We made the trip down to PCB last week and did some fishing while there. Overall the fishing was kind of slow, especially for kings and spanish, but a cold front north wind will do that. There were a couple of flurries, but I never got a good day of them. There were a couple good evenings of lots of blues and sporadic spanish. 

The best bite was one of the first evenings before the water cleaned up. We had about an hour and a half of the finest redfish bite you could ask for. We were the only two in the shallow water and as quick as you could get a live bait down, you would get a bite. Every single fish we caught was inside the slot except one 29 inch fish. 

Here are a few pictures we took in the madness....


----------



## Gator89 (Oct 5, 2020)

That'll stretch your line.


----------



## pjciii (Oct 5, 2020)

very nice. what end of the beach were you on? looks like the west end


----------



## fowlmeat08 (Oct 16, 2020)

Looks like he's at the St.

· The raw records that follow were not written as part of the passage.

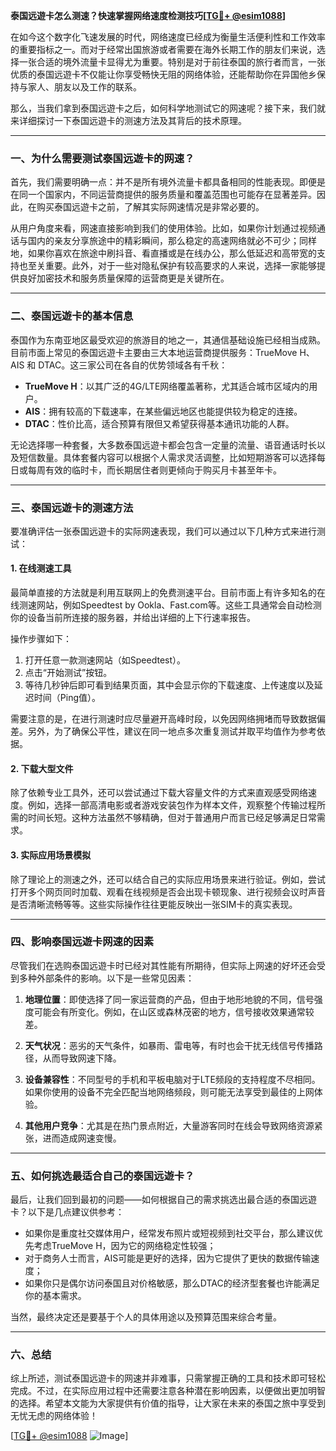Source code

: **泰国远遊卡怎么测速？快速掌握网络速度检测技巧[[TG💪+ @esim1088](https://t.me/s/esim1088)]**

在如今这个数字化飞速发展的时代，网络速度已经成为衡量生活便利性和工作效率的重要指标之一。而对于经常出国旅游或者需要在海外长期工作的朋友们来说，选择一张合适的境外流量卡显得尤为重要。特别是对于前往泰国的旅行者而言，一张优质的泰国远遊卡不仅能让你享受畅快无阻的网络体验，还能帮助你在异国他乡保持与家人、朋友以及工作的联系。

那么，当我们拿到泰国远遊卡之后，如何科学地测试它的网速呢？接下来，我们就来详细探讨一下泰国远遊卡的测速方法及其背后的技术原理。

---

### 一、为什么需要测试泰国远遊卡的网速？

首先，我们需要明确一点：并不是所有境外流量卡都具备相同的性能表现。即便是在同一个国家内，不同运营商提供的服务质量和覆盖范围也可能存在显著差异。因此，在购买泰国远遊卡之前，了解其实际网速情况是非常必要的。

从用户角度来看，网速直接影响到我们的使用体验。比如，如果你计划通过视频通话与国内的亲友分享旅途中的精彩瞬间，那么稳定的高速网络就必不可少；同样地，如果你喜欢在旅途中刷抖音、看直播或是在线办公，那么低延迟和高带宽的支持也至关重要。此外，对于一些对隐私保护有较高要求的人来说，选择一家能够提供良好加密技术和服务质量保障的运营商更是关键所在。

---

### 二、泰国远遊卡的基本信息

泰国作为东南亚地区最受欢迎的旅游目的地之一，其通信基础设施已经相当成熟。目前市面上常见的泰国远遊卡主要由三大本地运营商提供服务：TrueMove H、AIS 和 DTAC。这三家公司在各自的优势领域各有千秋：

- **TrueMove H**：以其广泛的4G/LTE网络覆盖著称，尤其适合城市区域内的用户。
- **AIS**：拥有较高的下载速率，在某些偏远地区也能提供较为稳定的连接。
- **DTAC**：性价比高，适合预算有限但又希望获得基本通讯功能的人群。

无论选择哪一种套餐，大多数泰国远遊卡都会包含一定量的流量、语音通话时长以及短信数量。具体套餐内容可以根据个人需求灵活调整，比如短期游客可以选择每日或每周有效的临时卡，而长期居住者则更倾向于购买月卡甚至年卡。

---

### 三、泰国远遊卡的测速方法

要准确评估一张泰国远遊卡的实际网速表现，我们可以通过以下几种方式来进行测试：

#### 1. 在线测速工具

最简单直接的方法就是利用互联网上的免费测速平台。目前市面上有许多知名的在线测速网站，例如Speedtest by Ookla、Fast.com等。这些工具通常会自动检测你的设备当前所连接的服务器，并给出详细的上下行速率报告。

操作步骤如下：
1. 打开任意一款测速网站（如Speedtest）。
2. 点击“开始测试”按钮。
3. 等待几秒钟后即可看到结果页面，其中会显示你的下载速度、上传速度以及延迟时间（Ping值）。

需要注意的是，在进行测速时应尽量避开高峰时段，以免因网络拥堵而导致数据偏差。另外，为了确保公平性，建议在同一地点多次重复测试并取平均值作为参考依据。

#### 2. 下载大型文件

除了依赖专业工具外，还可以尝试通过下载大容量文件的方式来直观感受网络速度。例如，选择一部高清电影或者游戏安装包作为样本文件，观察整个传输过程所需的时间长短。这种方法虽然不够精确，但对于普通用户而言已经足够满足日常需求。

#### 3. 实际应用场景模拟

除了理论上的测速之外，还可以结合自己的实际应用场景来进行验证。例如，尝试打开多个网页同时加载、观看在线视频是否会出现卡顿现象、进行视频会议时声音是否清晰流畅等等。这些实际操作往往更能反映出一张SIM卡的真实表现。

---

### 四、影响泰国远遊卡网速的因素

尽管我们在选购泰国远遊卡时已经对其性能有所期待，但实际上网速的好坏还会受到多种外部条件的影响。以下是一些常见因素：

1. **地理位置**：即使选择了同一家运营商的产品，但由于地形地貌的不同，信号强度可能会有所变化。例如，在山区或森林茂密的地方，信号接收效果通常较差。
   
2. **天气状况**：恶劣的天气条件，如暴雨、雷电等，有时也会干扰无线信号传播路径，从而导致网速下降。

3. **设备兼容性**：不同型号的手机和平板电脑对于LTE频段的支持程度不尽相同。如果你使用的设备不完全匹配当地网络频段，则可能无法享受到最佳的上网体验。

4. **其他用户竞争**：尤其是在热门景点附近，大量游客同时在线会导致网络资源紧张，进而造成网速变慢。

---

### 五、如何挑选最适合自己的泰国远遊卡？

最后，让我们回到最初的问题——如何根据自己的需求挑选出最合适的泰国远遊卡？以下是几点建议供参考：

- 如果你是重度社交媒体用户，经常发布照片或短视频到社交平台，那么建议优先考虑TrueMove H，因为它的网络稳定性较强；
- 对于商务人士而言，AIS可能是更好的选择，因为它提供了更快的数据传输速度；
- 如果你只是偶尔访问泰国且对价格敏感，那么DTAC的经济型套餐也许能满足你的基本需求。

当然，最终决定还是要基于个人的具体用途以及预算范围来综合考量。

---

### 六、总结

综上所述，测试泰国远遊卡的网速并非难事，只需掌握正确的工具和技术即可轻松完成。不过，在实际应用过程中还需要注意各种潜在影响因素，以便做出更加明智的选择。希望本文能为大家提供有价值的指导，让大家在未来的泰国之旅中享受到无忧无虑的网络体验！

[[TG💪+ @esim1088](https://t.me/s/esim1088) ![Image](https://i.postimg.cc/4NQfJmqS/Snipaste-2025-05-13-00-14-12.png)]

Andrews pier. Nice catch. That's fun stuff right there.  Mighty fine table fare also.


----------



## 1eyefishing (Oct 16, 2020)

That first one needs a wooden frame around it!
WTG!

 For me, sometimes a pic like that can make the whole trip memorable.


----------



## Dustin Pate (Oct 16, 2020)

fowlmeat08 said:


> Looks like he's at the St. Andrews pier. Nice catch. That's fun stuff right there.  Mighty fine table fare also.



City Pier.


----------



## Worley (Oct 16, 2020)

Fine fish buddy. That’s a great way to make some memories and eat well too!


----------



## Geffellz18 (Oct 17, 2020)

Very Nice! 

Thanks for sharing.


----------



## bany (Oct 19, 2020)

Nice evening on the pier!


----------



## Seanote (Oct 23, 2020)

Nice day at the pier.  Those fish look very light compared to the Reds we catch in the Atlantic.


----------



## JROESEL (Oct 26, 2020)

Dang Dustin, you might want to get some of those framed,,, give one to the wife for Christmas ? 
Good fish and pictures with the sun


----------